'''

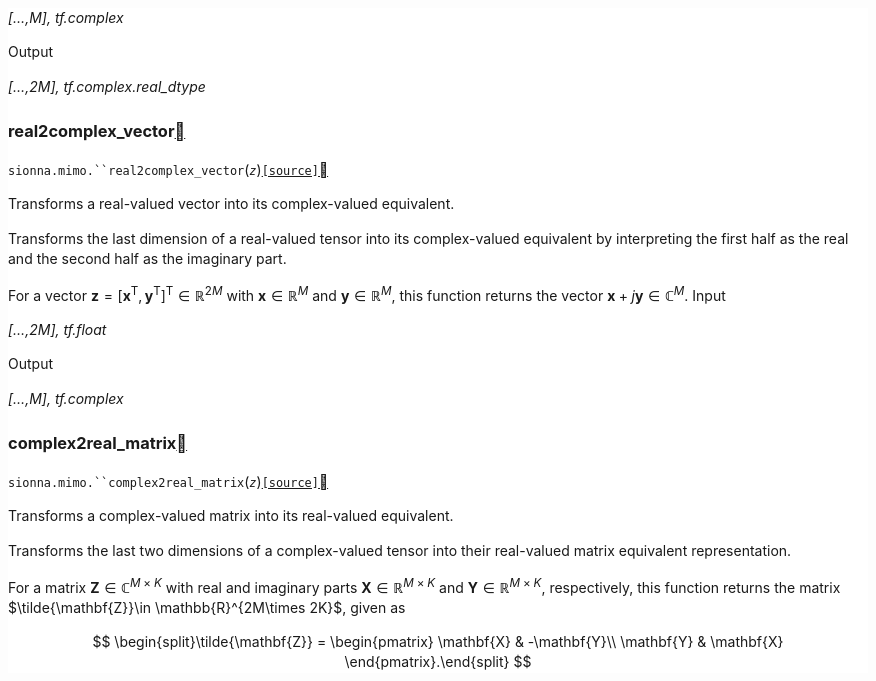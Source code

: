 <em>[…,M], tf.complex</em>

Output

<em>[…,2M], tf.complex.real_dtype</em>



### real2complex_vector<a class="headerlink" href="https://nvlabs.github.io/sionna/#real2complex-vector" title="Permalink to this headline"></a>

`sionna.mimo.``real2complex_vector`(<em class="sig-param">`z`</em>)<a class="reference internal" href="https://nvlabs.github.io/sionna/../_modules/sionna/mimo/utils.html#real2complex_vector">`[source]`</a><a class="headerlink" href="https://nvlabs.github.io/sionna/#sionna.mimo.real2complex_vector" title="Permalink to this definition"></a>

Transforms a real-valued vector into its complex-valued equivalent.

Transforms the last dimension of a real-valued tensor into
its complex-valued equivalent by interpreting the first half
as the real and the second half as the imaginary part.

For a vector $\mathbf{z}=\left[\mathbf{x}^{\mathsf{T}}, \mathbf{y}^{\mathsf{T}} \right ]^{\mathsf{T}}\in \mathbb{R}^{2M}$
with $\mathbf{x}\in \mathbb{R}^M$ and $\mathbf{y}\in \mathbb{R}^M$,
this function returns
the vector $\mathbf{x}+j\mathbf{y}\in\mathbb{C}^M$.
Input

<em>[…,2M], tf.float</em>

Output

<em>[…,M], tf.complex</em>



### complex2real_matrix<a class="headerlink" href="https://nvlabs.github.io/sionna/#complex2real-matrix" title="Permalink to this headline"></a>

`sionna.mimo.``complex2real_matrix`(<em class="sig-param">`z`</em>)<a class="reference internal" href="https://nvlabs.github.io/sionna/../_modules/sionna/mimo/utils.html#complex2real_matrix">`[source]`</a><a class="headerlink" href="https://nvlabs.github.io/sionna/#sionna.mimo.complex2real_matrix" title="Permalink to this definition"></a>

Transforms a complex-valued matrix into its real-valued equivalent.

Transforms the last two dimensions of a complex-valued tensor into
their real-valued matrix equivalent representation.

For a matrix $\mathbf{Z}\in \mathbb{C}^{M\times K}$ with real and imaginary
parts $\mathbf{X}\in \mathbb{R}^{M\times K}$ and
$\mathbf{Y}\in \mathbb{R}^{M\times K}$, respectively, this function returns
the matrix $\tilde{\mathbf{Z}}\in \mathbb{R}^{2M\times 2K}$, given as

$$
\begin{split}\tilde{\mathbf{Z}} = \begin{pmatrix}
                        \mathbf{X} & -\mathbf{Y}\\
                        \mathbf{Y} & \mathbf{X}
                     \end{pmatrix}.\end{split}
$$
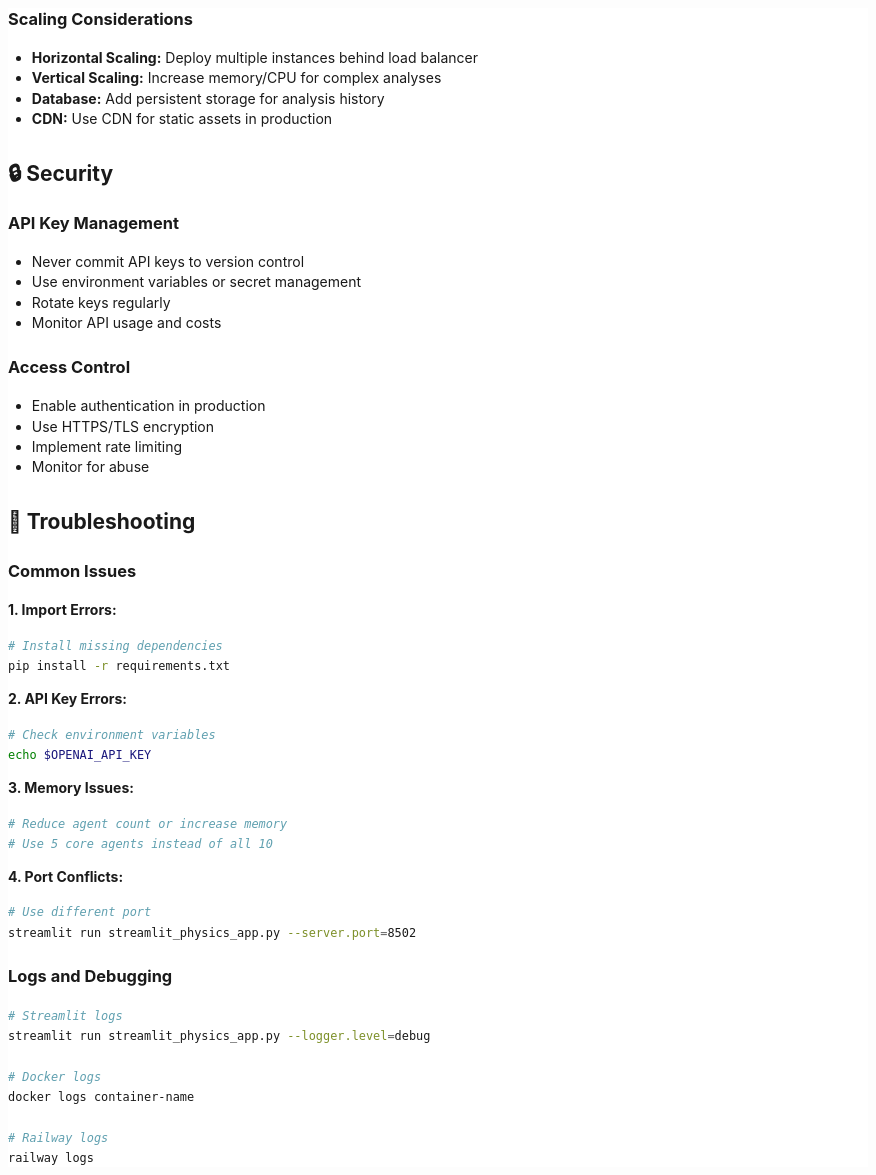 ### Scaling Considerations
- **Horizontal Scaling:** Deploy multiple instances behind load balancer
- **Vertical Scaling:** Increase memory/CPU for complex analyses
- **Database:** Add persistent storage for analysis history
- **CDN:** Use CDN for static assets in production

## 🔒 Security

### API Key Management
- Never commit API keys to version control
- Use environment variables or secret management
- Rotate keys regularly
- Monitor API usage and costs

### Access Control
- Enable authentication in production
- Use HTTPS/TLS encryption
- Implement rate limiting
- Monitor for abuse

## 🐛 Troubleshooting

### Common Issues

**1. Import Errors:**
```bash
# Install missing dependencies
pip install -r requirements.txt
```

**2. API Key Errors:**
```bash
# Check environment variables
echo $OPENAI_API_KEY
```

**3. Memory Issues:**
```bash
# Reduce agent count or increase memory
# Use 5 core agents instead of all 10
```

**4. Port Conflicts:**
```bash
# Use different port
streamlit run streamlit_physics_app.py --server.port=8502
```

### Logs and Debugging
```bash
# Streamlit logs
streamlit run streamlit_physics_app.py --logger.level=debug

# Docker logs
docker logs container-name

# Railway logs
railway logs
```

'''

» WHAT IS NEEDED
Your reply is one number: how many lines of the records above contain the word "tensor".

» RESPONSE TO THE TASK
2